What you produce should be every line from the data that includes "generated".

──────── Exercise data

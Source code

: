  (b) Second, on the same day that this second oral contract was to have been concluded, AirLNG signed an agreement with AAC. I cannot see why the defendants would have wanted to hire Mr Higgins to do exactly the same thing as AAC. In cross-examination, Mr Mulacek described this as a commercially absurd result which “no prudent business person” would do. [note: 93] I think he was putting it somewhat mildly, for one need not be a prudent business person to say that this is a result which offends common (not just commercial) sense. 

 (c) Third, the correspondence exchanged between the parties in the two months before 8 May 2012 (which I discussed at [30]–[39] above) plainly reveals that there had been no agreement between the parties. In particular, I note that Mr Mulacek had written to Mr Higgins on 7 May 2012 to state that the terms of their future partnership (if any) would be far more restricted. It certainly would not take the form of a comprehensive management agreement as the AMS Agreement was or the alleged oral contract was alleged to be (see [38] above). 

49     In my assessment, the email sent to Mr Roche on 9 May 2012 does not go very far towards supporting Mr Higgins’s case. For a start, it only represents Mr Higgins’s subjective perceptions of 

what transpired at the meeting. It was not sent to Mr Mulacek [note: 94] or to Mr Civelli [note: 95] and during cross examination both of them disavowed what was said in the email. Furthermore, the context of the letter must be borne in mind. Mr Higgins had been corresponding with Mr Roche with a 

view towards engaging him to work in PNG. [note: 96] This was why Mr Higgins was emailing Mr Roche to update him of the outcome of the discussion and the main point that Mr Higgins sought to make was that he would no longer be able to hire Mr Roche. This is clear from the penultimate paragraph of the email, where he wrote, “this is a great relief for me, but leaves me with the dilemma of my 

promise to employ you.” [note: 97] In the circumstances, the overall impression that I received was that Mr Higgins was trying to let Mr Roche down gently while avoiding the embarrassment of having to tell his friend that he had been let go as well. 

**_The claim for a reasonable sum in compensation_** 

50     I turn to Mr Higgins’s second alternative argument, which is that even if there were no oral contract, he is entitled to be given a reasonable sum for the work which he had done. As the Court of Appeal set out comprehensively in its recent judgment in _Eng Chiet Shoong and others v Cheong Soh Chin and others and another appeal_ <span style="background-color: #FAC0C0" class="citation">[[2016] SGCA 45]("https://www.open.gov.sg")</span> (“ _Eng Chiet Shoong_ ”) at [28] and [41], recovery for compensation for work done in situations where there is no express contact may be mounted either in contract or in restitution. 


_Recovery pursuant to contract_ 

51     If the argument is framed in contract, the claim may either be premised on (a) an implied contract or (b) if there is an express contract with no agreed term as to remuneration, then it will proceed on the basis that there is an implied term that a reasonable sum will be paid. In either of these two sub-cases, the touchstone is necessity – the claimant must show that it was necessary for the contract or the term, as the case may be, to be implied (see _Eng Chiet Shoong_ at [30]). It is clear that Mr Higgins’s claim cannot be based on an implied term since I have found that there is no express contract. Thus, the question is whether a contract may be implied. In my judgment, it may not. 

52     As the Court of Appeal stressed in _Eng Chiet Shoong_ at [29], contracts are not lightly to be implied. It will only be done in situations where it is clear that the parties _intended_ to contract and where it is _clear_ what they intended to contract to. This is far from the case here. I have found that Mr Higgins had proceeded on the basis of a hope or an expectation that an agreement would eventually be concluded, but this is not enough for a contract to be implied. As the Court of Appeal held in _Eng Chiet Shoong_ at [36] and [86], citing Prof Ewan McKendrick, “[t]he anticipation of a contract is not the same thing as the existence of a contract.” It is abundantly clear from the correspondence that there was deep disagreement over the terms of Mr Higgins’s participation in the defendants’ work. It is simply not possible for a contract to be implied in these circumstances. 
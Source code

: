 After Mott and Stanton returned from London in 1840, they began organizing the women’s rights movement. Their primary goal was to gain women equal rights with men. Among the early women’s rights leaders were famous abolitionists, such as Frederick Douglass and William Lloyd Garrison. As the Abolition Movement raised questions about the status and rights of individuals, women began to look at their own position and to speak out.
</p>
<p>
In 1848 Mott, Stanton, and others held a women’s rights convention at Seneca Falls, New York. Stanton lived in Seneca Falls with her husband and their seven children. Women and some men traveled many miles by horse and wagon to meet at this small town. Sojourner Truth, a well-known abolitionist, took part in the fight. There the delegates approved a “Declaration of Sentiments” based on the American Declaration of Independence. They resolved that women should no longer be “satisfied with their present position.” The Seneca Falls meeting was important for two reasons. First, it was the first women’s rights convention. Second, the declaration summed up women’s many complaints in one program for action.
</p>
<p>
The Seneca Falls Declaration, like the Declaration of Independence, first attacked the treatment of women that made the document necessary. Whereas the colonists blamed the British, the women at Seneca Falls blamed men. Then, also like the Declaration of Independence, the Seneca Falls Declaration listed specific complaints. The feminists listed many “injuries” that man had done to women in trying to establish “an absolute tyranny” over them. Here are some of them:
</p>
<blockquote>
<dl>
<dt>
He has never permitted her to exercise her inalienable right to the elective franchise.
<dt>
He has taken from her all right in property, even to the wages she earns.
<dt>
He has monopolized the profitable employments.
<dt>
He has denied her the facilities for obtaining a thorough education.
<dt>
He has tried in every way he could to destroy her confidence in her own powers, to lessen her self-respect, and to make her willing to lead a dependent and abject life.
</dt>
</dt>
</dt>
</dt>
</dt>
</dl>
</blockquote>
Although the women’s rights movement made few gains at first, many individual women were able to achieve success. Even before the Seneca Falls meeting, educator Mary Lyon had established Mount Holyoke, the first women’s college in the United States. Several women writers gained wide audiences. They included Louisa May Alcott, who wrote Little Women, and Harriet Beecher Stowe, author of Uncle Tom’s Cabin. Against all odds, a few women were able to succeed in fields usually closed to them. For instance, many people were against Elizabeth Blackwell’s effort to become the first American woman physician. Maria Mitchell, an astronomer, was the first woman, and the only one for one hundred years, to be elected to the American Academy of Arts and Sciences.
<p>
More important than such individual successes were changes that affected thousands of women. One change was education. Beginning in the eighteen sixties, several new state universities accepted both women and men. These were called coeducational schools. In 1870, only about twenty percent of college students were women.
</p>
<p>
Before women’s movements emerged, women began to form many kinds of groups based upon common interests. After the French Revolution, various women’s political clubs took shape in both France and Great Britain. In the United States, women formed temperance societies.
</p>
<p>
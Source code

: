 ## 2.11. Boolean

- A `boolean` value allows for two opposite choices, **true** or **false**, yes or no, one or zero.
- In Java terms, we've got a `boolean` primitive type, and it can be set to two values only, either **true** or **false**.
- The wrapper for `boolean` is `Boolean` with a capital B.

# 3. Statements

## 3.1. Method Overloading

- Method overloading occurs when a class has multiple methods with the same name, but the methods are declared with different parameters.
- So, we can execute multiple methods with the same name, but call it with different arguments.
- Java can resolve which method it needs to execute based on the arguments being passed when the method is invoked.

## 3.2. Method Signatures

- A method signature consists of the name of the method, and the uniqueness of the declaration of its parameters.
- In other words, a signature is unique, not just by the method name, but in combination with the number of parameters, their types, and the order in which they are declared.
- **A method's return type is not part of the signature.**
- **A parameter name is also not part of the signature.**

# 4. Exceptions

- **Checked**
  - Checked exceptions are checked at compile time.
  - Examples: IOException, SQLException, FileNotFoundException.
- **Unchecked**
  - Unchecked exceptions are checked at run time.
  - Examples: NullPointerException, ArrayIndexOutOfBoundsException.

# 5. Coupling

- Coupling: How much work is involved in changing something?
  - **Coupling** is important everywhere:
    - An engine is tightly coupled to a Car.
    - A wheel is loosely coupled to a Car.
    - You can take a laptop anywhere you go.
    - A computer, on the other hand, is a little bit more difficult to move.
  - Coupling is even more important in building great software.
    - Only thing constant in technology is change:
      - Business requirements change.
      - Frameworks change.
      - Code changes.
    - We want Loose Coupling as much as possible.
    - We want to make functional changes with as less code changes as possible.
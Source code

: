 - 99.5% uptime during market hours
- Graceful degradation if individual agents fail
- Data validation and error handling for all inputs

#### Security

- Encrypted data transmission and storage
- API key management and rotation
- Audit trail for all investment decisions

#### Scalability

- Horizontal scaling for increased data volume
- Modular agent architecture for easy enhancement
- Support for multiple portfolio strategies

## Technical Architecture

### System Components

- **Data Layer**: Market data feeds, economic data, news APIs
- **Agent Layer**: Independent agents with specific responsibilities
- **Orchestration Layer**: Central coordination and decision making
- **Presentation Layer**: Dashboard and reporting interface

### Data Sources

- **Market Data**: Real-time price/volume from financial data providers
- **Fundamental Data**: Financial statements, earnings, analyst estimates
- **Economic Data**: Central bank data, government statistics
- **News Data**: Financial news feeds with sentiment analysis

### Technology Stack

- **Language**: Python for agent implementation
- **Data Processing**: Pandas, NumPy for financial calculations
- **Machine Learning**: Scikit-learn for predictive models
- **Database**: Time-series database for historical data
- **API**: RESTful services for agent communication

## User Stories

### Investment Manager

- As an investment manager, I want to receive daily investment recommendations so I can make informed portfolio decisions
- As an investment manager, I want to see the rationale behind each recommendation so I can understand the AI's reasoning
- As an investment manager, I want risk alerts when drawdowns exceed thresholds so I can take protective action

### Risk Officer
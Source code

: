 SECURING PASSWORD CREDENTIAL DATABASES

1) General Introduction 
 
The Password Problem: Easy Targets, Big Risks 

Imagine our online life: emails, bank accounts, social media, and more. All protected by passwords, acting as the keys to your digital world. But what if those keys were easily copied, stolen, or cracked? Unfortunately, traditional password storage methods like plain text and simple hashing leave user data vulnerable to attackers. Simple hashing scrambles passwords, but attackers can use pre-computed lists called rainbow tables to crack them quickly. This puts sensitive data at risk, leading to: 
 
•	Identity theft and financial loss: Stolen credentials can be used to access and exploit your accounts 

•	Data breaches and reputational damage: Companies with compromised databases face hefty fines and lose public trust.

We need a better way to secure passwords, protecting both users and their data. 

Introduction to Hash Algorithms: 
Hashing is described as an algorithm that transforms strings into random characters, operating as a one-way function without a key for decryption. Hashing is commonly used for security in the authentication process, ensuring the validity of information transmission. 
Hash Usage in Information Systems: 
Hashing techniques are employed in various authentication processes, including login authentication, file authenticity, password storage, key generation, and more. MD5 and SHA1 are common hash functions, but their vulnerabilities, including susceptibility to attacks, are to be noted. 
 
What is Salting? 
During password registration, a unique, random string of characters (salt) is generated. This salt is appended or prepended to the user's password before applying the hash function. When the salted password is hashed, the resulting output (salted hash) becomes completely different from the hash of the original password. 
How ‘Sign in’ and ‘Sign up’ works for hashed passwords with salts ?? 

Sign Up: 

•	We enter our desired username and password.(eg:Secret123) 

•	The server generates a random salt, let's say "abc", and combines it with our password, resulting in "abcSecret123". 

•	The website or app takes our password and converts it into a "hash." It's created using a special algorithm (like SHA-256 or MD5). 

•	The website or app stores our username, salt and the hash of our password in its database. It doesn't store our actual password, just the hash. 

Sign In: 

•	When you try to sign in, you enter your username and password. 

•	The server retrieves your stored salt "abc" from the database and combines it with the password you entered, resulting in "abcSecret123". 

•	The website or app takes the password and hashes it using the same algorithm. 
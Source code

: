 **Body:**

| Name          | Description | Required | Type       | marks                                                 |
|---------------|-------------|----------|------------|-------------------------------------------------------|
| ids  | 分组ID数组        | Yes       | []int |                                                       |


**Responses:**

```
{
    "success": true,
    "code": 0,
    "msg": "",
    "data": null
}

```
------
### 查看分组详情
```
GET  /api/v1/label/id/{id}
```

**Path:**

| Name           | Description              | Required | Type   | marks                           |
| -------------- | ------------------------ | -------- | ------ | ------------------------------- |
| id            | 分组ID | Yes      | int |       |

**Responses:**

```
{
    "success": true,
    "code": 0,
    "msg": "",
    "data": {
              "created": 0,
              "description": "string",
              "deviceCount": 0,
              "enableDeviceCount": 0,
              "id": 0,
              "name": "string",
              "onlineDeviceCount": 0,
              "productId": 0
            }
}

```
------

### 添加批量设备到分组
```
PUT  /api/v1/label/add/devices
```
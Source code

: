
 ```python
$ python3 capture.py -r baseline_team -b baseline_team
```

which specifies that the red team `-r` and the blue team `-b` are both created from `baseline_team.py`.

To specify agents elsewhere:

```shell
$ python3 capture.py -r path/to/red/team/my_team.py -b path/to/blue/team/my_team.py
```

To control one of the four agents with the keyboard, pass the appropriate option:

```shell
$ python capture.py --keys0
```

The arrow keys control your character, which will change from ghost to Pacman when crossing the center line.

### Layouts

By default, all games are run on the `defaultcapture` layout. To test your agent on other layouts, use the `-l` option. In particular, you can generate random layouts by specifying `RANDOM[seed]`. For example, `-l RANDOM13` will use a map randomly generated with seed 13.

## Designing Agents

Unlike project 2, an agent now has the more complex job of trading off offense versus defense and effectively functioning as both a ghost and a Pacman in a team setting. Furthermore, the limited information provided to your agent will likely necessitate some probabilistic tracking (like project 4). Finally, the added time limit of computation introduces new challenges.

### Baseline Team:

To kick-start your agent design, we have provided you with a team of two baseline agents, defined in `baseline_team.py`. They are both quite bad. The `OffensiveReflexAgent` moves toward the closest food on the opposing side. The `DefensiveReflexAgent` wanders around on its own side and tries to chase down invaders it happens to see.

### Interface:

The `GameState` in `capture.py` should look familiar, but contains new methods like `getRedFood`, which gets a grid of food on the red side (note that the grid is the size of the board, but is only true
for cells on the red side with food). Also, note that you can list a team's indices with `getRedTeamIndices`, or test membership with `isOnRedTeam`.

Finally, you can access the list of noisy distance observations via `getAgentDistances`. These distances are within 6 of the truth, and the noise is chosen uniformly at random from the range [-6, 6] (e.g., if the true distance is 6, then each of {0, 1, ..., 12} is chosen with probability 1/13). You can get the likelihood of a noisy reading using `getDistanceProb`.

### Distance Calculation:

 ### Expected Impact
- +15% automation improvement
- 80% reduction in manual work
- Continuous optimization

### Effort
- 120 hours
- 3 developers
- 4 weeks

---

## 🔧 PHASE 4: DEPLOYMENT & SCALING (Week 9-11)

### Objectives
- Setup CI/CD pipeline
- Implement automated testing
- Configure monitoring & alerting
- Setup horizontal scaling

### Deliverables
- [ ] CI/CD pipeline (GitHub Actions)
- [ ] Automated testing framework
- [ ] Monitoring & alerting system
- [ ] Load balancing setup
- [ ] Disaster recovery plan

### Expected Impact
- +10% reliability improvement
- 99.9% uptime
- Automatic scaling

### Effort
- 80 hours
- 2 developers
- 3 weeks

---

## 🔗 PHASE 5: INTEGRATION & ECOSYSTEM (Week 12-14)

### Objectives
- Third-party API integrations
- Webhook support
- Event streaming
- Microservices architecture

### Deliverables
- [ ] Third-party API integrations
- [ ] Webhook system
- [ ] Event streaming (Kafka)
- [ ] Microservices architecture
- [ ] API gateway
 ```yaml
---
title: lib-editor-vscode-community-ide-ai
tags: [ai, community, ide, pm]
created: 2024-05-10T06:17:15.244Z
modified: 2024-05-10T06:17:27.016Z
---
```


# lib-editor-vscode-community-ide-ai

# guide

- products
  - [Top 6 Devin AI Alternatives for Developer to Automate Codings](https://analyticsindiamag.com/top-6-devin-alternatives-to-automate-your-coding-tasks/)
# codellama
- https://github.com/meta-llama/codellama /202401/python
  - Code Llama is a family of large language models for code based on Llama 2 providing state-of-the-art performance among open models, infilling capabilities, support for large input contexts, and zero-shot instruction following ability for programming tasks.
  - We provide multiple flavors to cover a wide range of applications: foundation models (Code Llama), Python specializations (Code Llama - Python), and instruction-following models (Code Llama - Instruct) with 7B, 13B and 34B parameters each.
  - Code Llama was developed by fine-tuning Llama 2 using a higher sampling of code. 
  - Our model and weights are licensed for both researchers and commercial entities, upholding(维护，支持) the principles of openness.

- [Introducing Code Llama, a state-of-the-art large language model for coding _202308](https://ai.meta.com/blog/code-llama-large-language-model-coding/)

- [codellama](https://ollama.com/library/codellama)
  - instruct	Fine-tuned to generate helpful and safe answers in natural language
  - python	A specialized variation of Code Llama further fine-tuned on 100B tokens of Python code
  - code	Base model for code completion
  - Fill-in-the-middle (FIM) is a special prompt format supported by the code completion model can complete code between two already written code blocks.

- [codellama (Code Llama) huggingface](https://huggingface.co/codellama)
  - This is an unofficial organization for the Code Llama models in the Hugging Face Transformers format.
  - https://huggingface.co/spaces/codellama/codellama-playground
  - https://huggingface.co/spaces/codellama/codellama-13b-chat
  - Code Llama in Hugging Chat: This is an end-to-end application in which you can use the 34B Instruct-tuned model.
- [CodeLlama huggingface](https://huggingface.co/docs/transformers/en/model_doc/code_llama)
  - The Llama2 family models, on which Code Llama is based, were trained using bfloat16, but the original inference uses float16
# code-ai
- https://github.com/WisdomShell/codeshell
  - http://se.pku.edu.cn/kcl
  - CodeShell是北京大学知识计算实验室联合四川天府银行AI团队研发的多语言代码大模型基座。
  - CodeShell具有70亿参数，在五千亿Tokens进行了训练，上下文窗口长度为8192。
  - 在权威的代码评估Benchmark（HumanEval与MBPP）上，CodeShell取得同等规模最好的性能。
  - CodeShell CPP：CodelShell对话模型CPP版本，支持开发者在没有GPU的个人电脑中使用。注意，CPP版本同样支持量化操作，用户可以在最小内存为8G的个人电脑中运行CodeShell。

────────────────

* [Answer area]
During password registration, a unique, random string of characters (salt) is generated. This salt is appended or prepended to the user's password before applying the hash function. When the salted password is hashed, the resulting output (salted hash) becomes completely different from the hash of the original password. 
By default, all games are run on the `defaultcapture` layout. To test your agent on other layouts, use the `-l` option. In particular, you can generate random layouts by specifying `RANDOM[seed]`. For example, `-l RANDOM13` will use a map randomly generated with seed 13.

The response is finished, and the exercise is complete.